Sovereign Consulting

Specialties: Environmental consulting and remediation; ecological/wetlands services; mine remediation and reclamation; geochemistry; forensic analysis; wastewater and water treatment
Management: Ravi Gupta, president; Marc Cicalese, vice president
Founded: 1999
Headquarters: Robbinsville, N.J.
2010 revenues: $45.5 million
Projected 2011 revenues: $47 million
Current projects: Contaminated soil and groundwater clean up at the former Fort Devens-Sudbury Training Annex military facilities in Massachusetts for the Army Corps of Engineers under a $25 million contract; forensic analysis of uranium found in groundwater, soil and illegal dumps on Navajo and Hopi reservations in Tuba City, Ariz.

Photo courtesy of Cassandra Bloedel, Navajo EPA
Sovereign’s Bill Walker prepares a radiation survey at a dump where uranium processing waste is thought to be buried on the Navajo reservation in northern Arizona.

Bill Walker has been tracking a culprit on the Navajo and Hopi reservations in Tuba City, Ariz., for seven years.

The senior geochemist with Sovereign Consulting is hunting for the source of uranium that he said has, for the past 10 years, shown up in drinking wells on the reservations at levels far above what’s allowed by national standards, posing a serious health hazard.

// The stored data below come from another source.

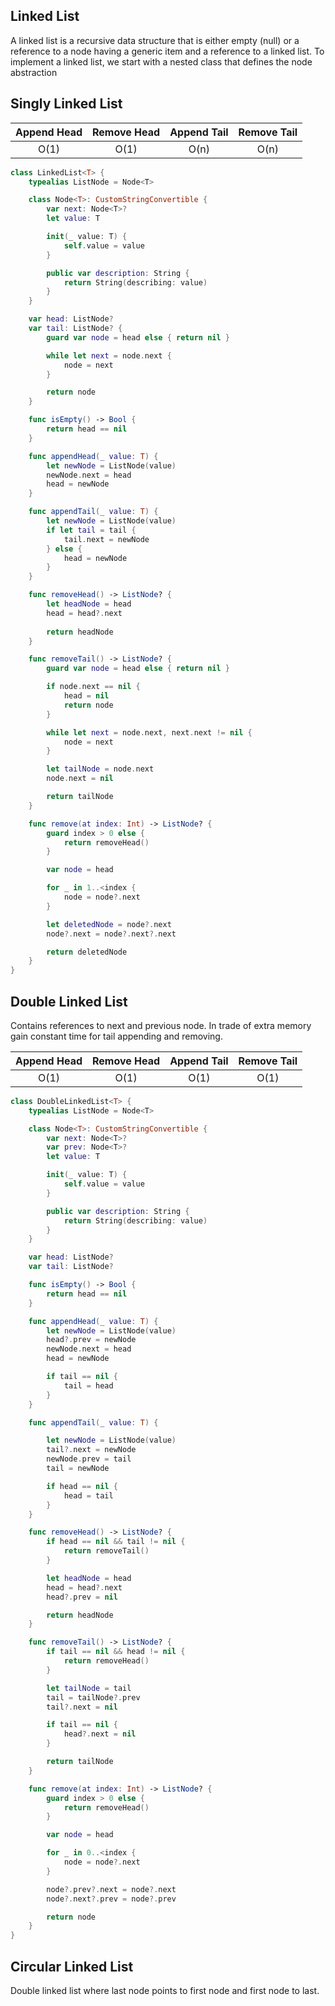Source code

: ## Linked List

A linked list is a recursive data structure that is either empty (null) or a reference to a node having a generic item and a reference to a linked list. To implement a linked list, we start with a nested class that defines the node abstraction

## Singly Linked List

Append Head | Remove Head | Append Tail | Remove Tail
:---------: | :---------: | :---------: | :---------: 
O(1)        | O(1)        | O(n)        | O(n) 

```swift
class LinkedList<T> {
    typealias ListNode = Node<T>

    class Node<T>: CustomStringConvertible {
        var next: Node<T>?
        let value: T

        init(_ value: T) {
            self.value = value
        }

        public var description: String {
            return String(describing: value)
        }
    }

    var head: ListNode?
    var tail: ListNode? {
        guard var node = head else { return nil }

        while let next = node.next {
            node = next
        }

        return node
    }

    func isEmpty() -> Bool {
        return head == nil
    }

    func appendHead(_ value: T) {
        let newNode = ListNode(value)
        newNode.next = head
        head = newNode
    }

    func appendTail(_ value: T) {
        let newNode = ListNode(value)
        if let tail = tail {
            tail.next = newNode
        } else {
            head = newNode
        }
    }

    func removeHead() -> ListNode? {
        let headNode = head
        head = head?.next
        
        return headNode
    }

    func removeTail() -> ListNode? {
        guard var node = head else { return nil }

        if node.next == nil {
            head = nil
            return node
        }

        while let next = node.next, next.next != nil {
            node = next
        }

        let tailNode = node.next
        node.next = nil

        return tailNode
    }

    func remove(at index: Int) -> ListNode? {
        guard index > 0 else {
            return removeHead()
        }

        var node = head

        for _ in 1..<index {
            node = node?.next
        }

        let deletedNode = node?.next
        node?.next = node?.next?.next

        return deletedNode
    }
}
```

## Double Linked List

Contains references to next and previous node. In trade of extra memory gain constant time for tail appending and removing.

Append Head | Remove Head | Append Tail | Remove Tail
:---------: | :---------: | :---------: | :---------: 
O(1)        | O(1)        | O(1)        | O(1) 

```swift
class DoubleLinkedList<T> {
    typealias ListNode = Node<T>

    class Node<T>: CustomStringConvertible {
        var next: Node<T>?
        var prev: Node<T>?
        let value: T

        init(_ value: T) {
            self.value = value
        }

        public var description: String {
            return String(describing: value)
        }
    }

    var head: ListNode?
    var tail: ListNode?

    func isEmpty() -> Bool {
        return head == nil
    }

    func appendHead(_ value: T) {
        let newNode = ListNode(value)
        head?.prev = newNode
        newNode.next = head
        head = newNode

        if tail == nil {
            tail = head
        }
    }

    func appendTail(_ value: T) {

        let newNode = ListNode(value)
        tail?.next = newNode
        newNode.prev = tail
        tail = newNode

        if head == nil {
            head = tail
        }
    }

    func removeHead() -> ListNode? {
        if head == nil && tail != nil {
            return removeTail()
        }

        let headNode = head
        head = head?.next
        head?.prev = nil

        return headNode
    }

    func removeTail() -> ListNode? {
        if tail == nil && head != nil {
            return removeHead()
        }

        let tailNode = tail
        tail = tailNode?.prev
        tail?.next = nil

        if tail == nil {
            head?.next = nil
        }

        return tailNode
    }

    func remove(at index: Int) -> ListNode? {
        guard index > 0 else {
            return removeHead()
        }

        var node = head

        for _ in 0..<index {
            node = node?.next
        }

        node?.prev?.next = node?.next
        node?.next?.prev = node?.prev

        return node
    }
}
```

## Circular Linked List

Double linked list where last node points to first node and first node to last.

“What I am really trying to do is to find out who did it,” he said.

The Navajo Nation hired Sovereign, an environmental consulting and remediation firm, to try to determine if radioactive waste in the area is from uranium processing mills that had closed by the 1970s. Uranium ore was processed at the mills mostly for weapons production.

The U.S. Department of Energy cleaned up contamination from the mills, but the Navajos claim the agency didn’t get it all, Walker said.

“To the DOE’s credit, they’ve been very reasonable in listening to us,” he said. “They would just like us to present more evidence.”

Each mine’s ore has a sightly different chemical and isotope composition, so contamination at existing illegal dump sites can be traced back to particular mines, Walker said. Then through records, one can determine which mill the contamination came from.

Some companies that owned the mills are defunct, but the Navajos want those that still exist and are responsible to be involved in the cleanup, Walker said.

New Seattle office

Over the years, Sovereign has also worked in the Northwest. It opened a Seattle office in May. “We think we can make a go of it here,” Walker said.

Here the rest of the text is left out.